Goal of the exercise | Below are records; please write out exactly the lines from the first line through the line containing "## Prerequisites", with no pictures.

--- Information provided Enclosed Below ---

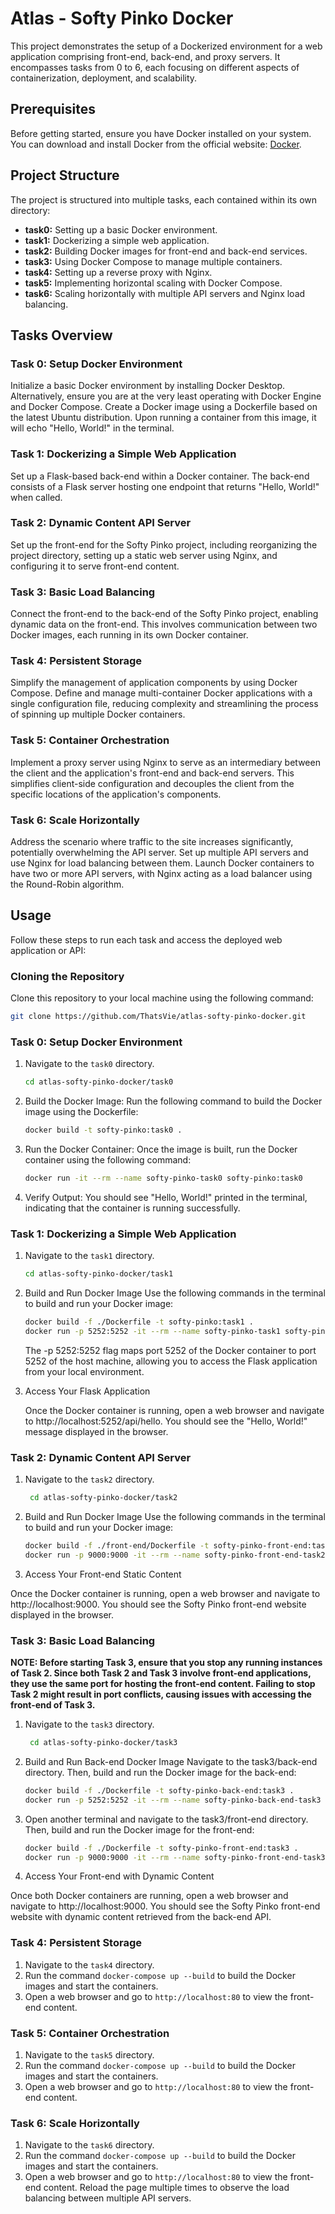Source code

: # Atlas - Softy Pinko Docker

This project demonstrates the setup of a Dockerized environment for a web application comprising front-end, back-end, and proxy servers. It encompasses tasks from 0 to 6, each focusing on different aspects of containerization, deployment, and scalability.

## Prerequisites

Before getting started, ensure you have Docker installed on your system. You can download and install Docker from the official website: [Docker](https://www.docker.com/get-started).

## Project Structure

The project is structured into multiple tasks, each contained within its own directory:

- **task0:** Setting up a basic Docker environment.
- **task1:** Dockerizing a simple web application.
- **task2:** Building Docker images for front-end and back-end services.
- **task3:** Using Docker Compose to manage multiple containers.
- **task4:** Setting up a reverse proxy with Nginx.
- **task5:** Implementing horizontal scaling with Docker Compose.
- **task6:** Scaling horizontally with multiple API servers and Nginx load balancing.

## Tasks Overview

### Task 0: Setup Docker Environment

Initialize a basic Docker environment by installing Docker Desktop. Alternatively, ensure you are at the very least operating with Docker Engine and Docker Compose. Create a Docker image using a Dockerfile based on the latest Ubuntu distribution. Upon running a container from this image, it will echo "Hello, World!" in the terminal.

### Task 1: Dockerizing a Simple Web Application

Set up a Flask-based back-end within a Docker container. The back-end consists of a Flask server hosting one endpoint that returns "Hello, World!" when called.

### Task 2: Dynamic Content API Server

Set up the front-end for the Softy Pinko project, including reorganizing the project directory, setting up a static web server using Nginx, and configuring it to serve front-end content.

### Task 3: Basic Load Balancing

Connect the front-end to the back-end of the Softy Pinko project, enabling dynamic data on the front-end. This involves communication between two Docker images, each running in its own Docker container.

### Task 4: Persistent Storage

Simplify the management of application components by using Docker Compose. Define and manage multi-container Docker applications with a single configuration file, reducing complexity and streamlining the process of spinning up multiple Docker containers.

### Task 5: Container Orchestration

Implement a proxy server using Nginx to serve as an intermediary between the client and the application's front-end and back-end servers. This simplifies client-side configuration and decouples the client from the specific locations of the application's components.

### Task 6: Scale Horizontally

Address the scenario where traffic to the site increases significantly, potentially overwhelming the API server. Set up multiple API servers and use Nginx for load balancing between them. Launch Docker containers to have two or more API servers, with Nginx acting as a load balancer using the Round-Robin algorithm.


## Usage

Follow these steps to run each task and access the deployed web application or API:

### Cloning the Repository

Clone this repository to your local machine using the following command:
```bash
git clone https://github.com/ThatsVie/atlas-softy-pinko-docker.git
```
### Task 0: Setup Docker Environment

1. Navigate to the `task0` directory.
   ```bash
   cd atlas-softy-pinko-docker/task0
   ```
2. Build the Docker Image: Run the following command to build the Docker image using the Dockerfile:
   ```bash
   docker build -t softy-pinko:task0 .
   ```
3. Run the Docker Container: Once the image is built, run the Docker container using the following command:
   ```bash
   docker run -it --rm --name softy-pinko-task0 softy-pinko:task0
   ```
4. Verify Output: You should see "Hello, World!" printed in the terminal, indicating that the container is running successfully.

### Task 1: Dockerizing a Simple Web Application

1. Navigate to the `task1` directory.
   ```bash
   cd atlas-softy-pinko-docker/task1
   ```
2. Build and Run Docker Image
   Use the following commands in the terminal to build and run your Docker image:
   ```bash
   docker build -f ./Dockerfile -t softy-pinko:task1 .
   docker run -p 5252:5252 -it --rm --name softy-pinko-task1 softy-pinko:task1
   ```
   The -p 5252:5252 flag maps port 5252 of the Docker container to port 5252 of the host machine, allowing you to access the    Flask application from your local environment.

3. Access Your Flask Application

   Once the Docker container is running, open a web browser and navigate to http://localhost:5252/api/hello. You should see the "Hello, World!" message displayed in the browser.

### Task 2: Dynamic Content API Server

1. Navigate to the `task2` directory.
   ```bash
    cd atlas-softy-pinko-docker/task2
   ```
2. Build and Run Docker Image
   Use the following commands in the terminal to build and run your Docker image:
   ```bash
   docker build -f ./front-end/Dockerfile -t softy-pinko-front-end:task2 ./front-end
   docker run -p 9000:9000 -it --rm --name softy-pinko-front-end-task2 softy-pinko-front-end:task2
   ```
3. Access Your Front-end Static Content

Once the Docker container is running, open a web browser and navigate to http://localhost:9000. You should see the Softy Pinko front-end website displayed in the browser.

### Task 3: Basic Load Balancing
**NOTE: Before starting Task 3, ensure that you stop any running instances of Task 2. Since both Task 2 and Task 3 involve front-end applications, they use the same port for hosting the front-end content. Failing to stop Task 2 might result in port conflicts, causing issues with accessing the front-end of Task 3.**
1. Navigate to the `task3` directory.
   ```bash
    cd atlas-softy-pinko-docker/task3
   ```
2. Build and Run Back-end Docker Image
Navigate to the task3/back-end directory. Then, build and run the Docker image for the back-end:
   ```bash
   docker build -f ./Dockerfile -t softy-pinko-back-end:task3 .
   docker run -p 5252:5252 -it --rm --name softy-pinko-back-end-task3 softy-pinko-back-end:task3
   ```
3. Open another terminal and navigate to the task3/front-end directory. Then, build and run the Docker image for the front-end:
   ```bash
   docker build -f ./Dockerfile -t softy-pinko-front-end:task3 .
   docker run -p 9000:9000 -it --rm --name softy-pinko-front-end-task3 softy-pinko-front-end:task3
   ```
4. Access Your Front-end with Dynamic Content

Once both Docker containers are running, open a web browser and navigate to http://localhost:9000. You should see the Softy Pinko front-end website with dynamic content retrieved from the back-end API.

### Task 4: Persistent Storage

1. Navigate to the `task4` directory.
2. Run the command `docker-compose up --build` to build the Docker images and start the containers.
3. Open a web browser and go to `http://localhost:80` to view the front-end content.

### Task 5: Container Orchestration

1. Navigate to the `task5` directory.
2. Run the command `docker-compose up --build` to build the Docker images and start the containers.
3. Open a web browser and go to `http://localhost:80` to view the front-end content.

### Task 6: Scale Horizontally

1. Navigate to the `task6` directory.
2. Run the command `docker-compose up --build` to build the Docker images and start the containers.
3. Open a web browser and go to `http://localhost:80` to view the front-end content. Reload the page multiple times to observe the load balancing between multiple API servers.
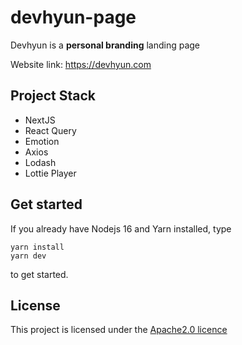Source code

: # devhyun-page

Devhyun is a **personal branding** landing page

Website link: https://devhyun.com

## Project Stack

- NextJS
- React Query
- Emotion
- Axios
- Lodash
- Lottie Player

## Get started

If you already have Nodejs 16 and Yarn installed, type

```console
yarn install
yarn dev
```

to get started.

## License

This project is licensed under the [Apache2.0 licence](https://github.com/opzyra/devhyun-page/blob/master/License)
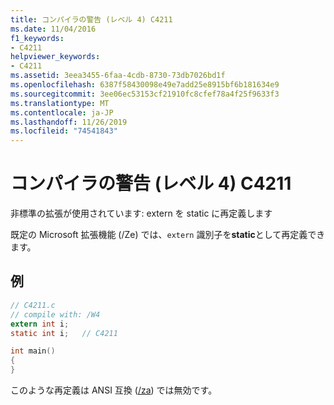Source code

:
 ```yaml
---
title: コンパイラの警告 (レベル 4) C4211
ms.date: 11/04/2016
f1_keywords:
- C4211
helpviewer_keywords:
- C4211
ms.assetid: 3eea3455-6faa-4cdb-8730-73db7026bd1f
ms.openlocfilehash: 6387f58430098e49e7add25e8915bf6b181634e9
ms.sourcegitcommit: 3ee06ec53153cf21910fc8cfef78a4f25f9633f3
ms.translationtype: MT
ms.contentlocale: ja-JP
ms.lasthandoff: 11/26/2019
ms.locfileid: "74541843"
---
```

# <a name="compiler-warning-level-4-c4211"></a>コンパイラの警告 (レベル 4) C4211

非標準の拡張が使用されています: extern を static に再定義します

既定の Microsoft 拡張機能 (/Ze) では、`extern` 識別子を**static**として再定義できます。

## <a name="example"></a>例

```c
// C4211.c
// compile with: /W4
extern int i;
static int i;   // C4211

int main()
{
}
```

このような再定義は ANSI 互換 ([/za](../../build/reference/za-ze-disable-language-extensions.md)) では無効です。
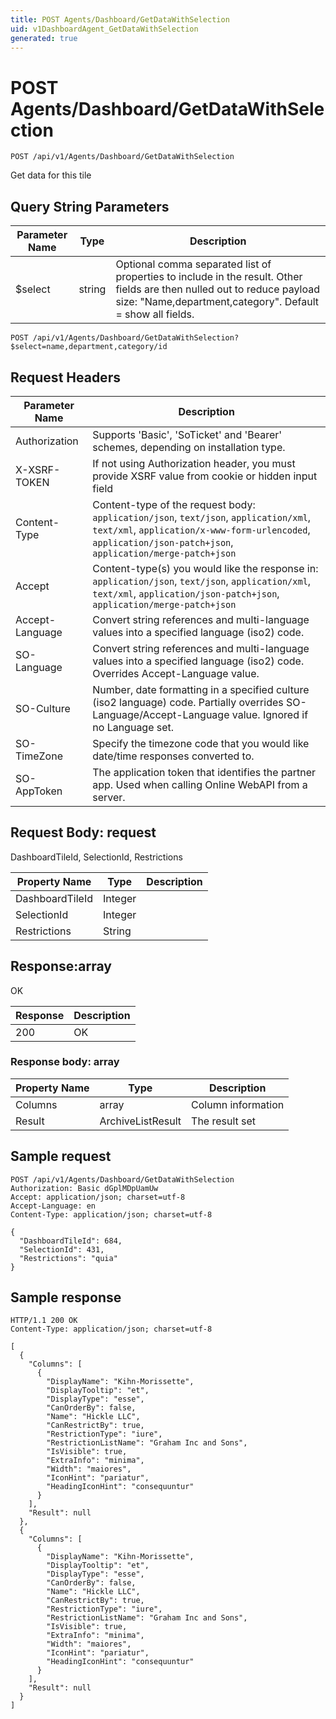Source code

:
 ```yaml
---
title: POST Agents/Dashboard/GetDataWithSelection
uid: v1DashboardAgent_GetDataWithSelection
generated: true
---
```


# POST Agents/Dashboard/GetDataWithSelection

```http
POST /api/v1/Agents/Dashboard/GetDataWithSelection
```

Get data for this tile







## Query String Parameters

| Parameter Name | Type |  Description |
|----------------|------|--------------|
| $select | string |  Optional comma separated list of properties to include in the result. Other fields are then nulled out to reduce payload size: "Name,department,category". Default = show all fields. |

```http
POST /api/v1/Agents/Dashboard/GetDataWithSelection?$select=name,department,category/id
```


## Request Headers

| Parameter Name | Description |
|----------------|-------------|
| Authorization  | Supports 'Basic', 'SoTicket' and 'Bearer' schemes, depending on installation type. |
| X-XSRF-TOKEN   | If not using Authorization header, you must provide XSRF value from cookie or hidden input field |
| Content-Type | Content-type of the request body: `application/json`, `text/json`, `application/xml`, `text/xml`, `application/x-www-form-urlencoded`, `application/json-patch+json`, `application/merge-patch+json` |
| Accept         | Content-type(s) you would like the response in: `application/json`, `text/json`, `application/xml`, `text/xml`, `application/json-patch+json`, `application/merge-patch+json` |
| Accept-Language | Convert string references and multi-language values into a specified language (iso2) code. |
| SO-Language | Convert string references and multi-language values into a specified language (iso2) code. Overrides Accept-Language value. |
| SO-Culture | Number, date formatting in a specified culture (iso2 language) code. Partially overrides SO-Language/Accept-Language value. Ignored if no Language set. |
| SO-TimeZone | Specify the timezone code that you would like date/time responses converted to. |
| SO-AppToken | The application token that identifies the partner app. Used when calling Online WebAPI from a server. |

## Request Body: request 

DashboardTileId, SelectionId, Restrictions 

| Property Name | Type |  Description |
|----------------|------|--------------|
| DashboardTileId | Integer |  |
| SelectionId | Integer |  |
| Restrictions | String |  |

## Response:array

OK

| Response | Description |
|----------------|-------------|
| 200 | OK |

### Response body: array

| Property Name | Type |  Description |
|----------------|------|--------------|
| Columns | array | Column information |
| Result | ArchiveListResult | The result set |

## Sample request

```http!
POST /api/v1/Agents/Dashboard/GetDataWithSelection
Authorization: Basic dGplMDpUamUw
Accept: application/json; charset=utf-8
Accept-Language: en
Content-Type: application/json; charset=utf-8

{
  "DashboardTileId": 684,
  "SelectionId": 431,
  "Restrictions": "quia"
}
```

## Sample response

```http_
HTTP/1.1 200 OK
Content-Type: application/json; charset=utf-8

[
  {
    "Columns": [
      {
        "DisplayName": "Kihn-Morissette",
        "DisplayTooltip": "et",
        "DisplayType": "esse",
        "CanOrderBy": false,
        "Name": "Hickle LLC",
        "CanRestrictBy": true,
        "RestrictionType": "iure",
        "RestrictionListName": "Graham Inc and Sons",
        "IsVisible": true,
        "ExtraInfo": "minima",
        "Width": "maiores",
        "IconHint": "pariatur",
        "HeadingIconHint": "consequuntur"
      }
    ],
    "Result": null
  },
  {
    "Columns": [
      {
        "DisplayName": "Kihn-Morissette",
        "DisplayTooltip": "et",
        "DisplayType": "esse",
        "CanOrderBy": false,
        "Name": "Hickle LLC",
        "CanRestrictBy": true,
        "RestrictionType": "iure",
        "RestrictionListName": "Graham Inc and Sons",
        "IsVisible": true,
        "ExtraInfo": "minima",
        "Width": "maiores",
        "IconHint": "pariatur",
        "HeadingIconHint": "consequuntur"
      }
    ],
    "Result": null
  }
]
```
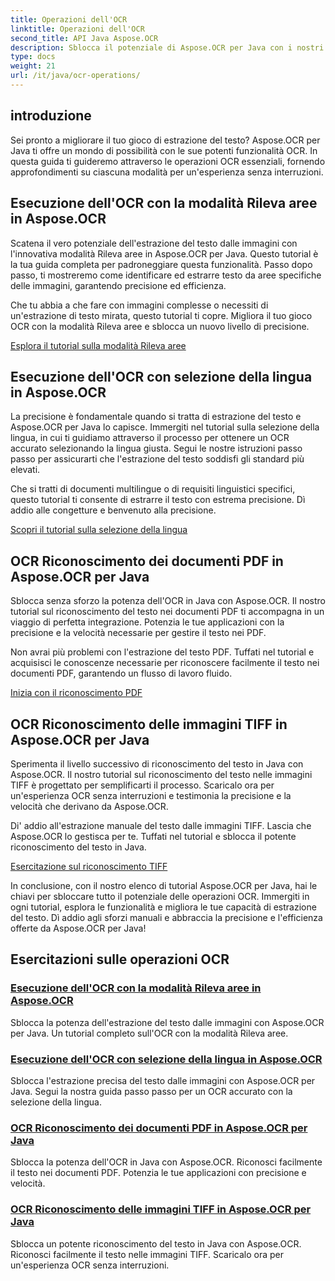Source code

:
 ```yaml
---
title: Operazioni dell'OCR
linktitle: Operazioni dell'OCR
second_title: API Java Aspose.OCR
description: Sblocca il potenziale di Aspose.OCR per Java con i nostri tutorial OCR completi. Scopri la modalità di rilevamento delle aree, la selezione della lingua e il riconoscimento di PDF e TIFF in pochi passaggi!
type: docs
weight: 21
url: /it/java/ocr-operations/
---
```

## introduzione

Sei pronto a migliorare il tuo gioco di estrazione del testo? Aspose.OCR per Java ti offre un mondo di possibilità con le sue potenti funzionalità OCR. In questa guida ti guideremo attraverso le operazioni OCR essenziali, fornendo approfondimenti su ciascuna modalità per un'esperienza senza interruzioni.

## Esecuzione dell'OCR con la modalità Rileva aree in Aspose.OCR

Scatena il vero potenziale dell'estrazione del testo dalle immagini con l'innovativa modalità Rileva aree in Aspose.OCR per Java. Questo tutorial è la tua guida completa per padroneggiare questa funzionalità. Passo dopo passo, ti mostreremo come identificare ed estrarre testo da aree specifiche delle immagini, garantendo precisione ed efficienza.

Che tu abbia a che fare con immagini complesse o necessiti di un'estrazione di testo mirata, questo tutorial ti copre. Migliora il tuo gioco OCR con la modalità Rileva aree e sblocca un nuovo livello di precisione.

[Esplora il tutorial sulla modalità Rileva aree](./perform-ocr-detect-areas-mode/)

## Esecuzione dell'OCR con selezione della lingua in Aspose.OCR

La precisione è fondamentale quando si tratta di estrazione del testo e Aspose.OCR per Java lo capisce. Immergiti nel tutorial sulla selezione della lingua, in cui ti guidiamo attraverso il processo per ottenere un OCR accurato selezionando la lingua giusta. Segui le nostre istruzioni passo passo per assicurarti che l'estrazione del testo soddisfi gli standard più elevati.

Che si tratti di documenti multilingue o di requisiti linguistici specifici, questo tutorial ti consente di estrarre il testo con estrema precisione. Dì addio alle congetture e benvenuto alla precisione.

[Scopri il tutorial sulla selezione della lingua](./perform-ocr-language-selection/)

## OCR Riconoscimento dei documenti PDF in Aspose.OCR per Java

Sblocca senza sforzo la potenza dell'OCR in Java con Aspose.OCR. Il nostro tutorial sul riconoscimento del testo nei documenti PDF ti accompagna in un viaggio di perfetta integrazione. Potenzia le tue applicazioni con la precisione e la velocità necessarie per gestire il testo nei PDF.

Non avrai più problemi con l'estrazione del testo PDF. Tuffati nel tutorial e acquisisci le conoscenze necessarie per riconoscere facilmente il testo nei documenti PDF, garantendo un flusso di lavoro fluido.

[Inizia con il riconoscimento PDF](./recognize-pdf/)

## OCR Riconoscimento delle immagini TIFF in Aspose.OCR per Java

Sperimenta il livello successivo di riconoscimento del testo in Java con Aspose.OCR. Il nostro tutorial sul riconoscimento del testo nelle immagini TIFF è progettato per semplificarti il processo. Scaricalo ora per un'esperienza OCR senza interruzioni e testimonia la precisione e la velocità che derivano da Aspose.OCR.

Di' addio all'estrazione manuale del testo dalle immagini TIFF. Lascia che Aspose.OCR lo gestisca per te. Tuffati nel tutorial e sblocca il potente riconoscimento del testo in Java.

[Esercitazione sul riconoscimento TIFF](./recognize-tiff/)

In conclusione, con il nostro elenco di tutorial Aspose.OCR per Java, hai le chiavi per sbloccare tutto il potenziale delle operazioni OCR. Immergiti in ogni tutorial, esplora le funzionalità e migliora le tue capacità di estrazione del testo. Dì addio agli sforzi manuali e abbraccia la precisione e l'efficienza offerte da Aspose.OCR per Java!
## Esercitazioni sulle operazioni OCR
### [Esecuzione dell'OCR con la modalità Rileva aree in Aspose.OCR](./perform-ocr-detect-areas-mode/)
Sblocca la potenza dell'estrazione del testo dalle immagini con Aspose.OCR per Java. Un tutorial completo sull'OCR con la modalità Rileva aree.
### [Esecuzione dell'OCR con selezione della lingua in Aspose.OCR](./perform-ocr-language-selection/)
Sblocca l'estrazione precisa del testo dalle immagini con Aspose.OCR per Java. Segui la nostra guida passo passo per un OCR accurato con la selezione della lingua.
### [OCR Riconoscimento dei documenti PDF in Aspose.OCR per Java](./recognize-pdf/)
Sblocca la potenza dell'OCR in Java con Aspose.OCR. Riconosci facilmente il testo nei documenti PDF. Potenzia le tue applicazioni con precisione e velocità.
### [OCR Riconoscimento delle immagini TIFF in Aspose.OCR per Java](./recognize-tiff/)
Sblocca un potente riconoscimento del testo in Java con Aspose.OCR. Riconosci facilmente il testo nelle immagini TIFF. Scaricalo ora per un'esperienza OCR senza interruzioni.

--- End of Enclosed Information provided ---

Written solution |
Source code

: # Atlas - Softy Pinko Docker

This project demonstrates the setup of a Dockerized environment for a web application comprising front-end, back-end, and proxy servers. It encompasses tasks from 0 to 6, each focusing on different aspects of containerization, deployment, and scalability.

## Prerequisites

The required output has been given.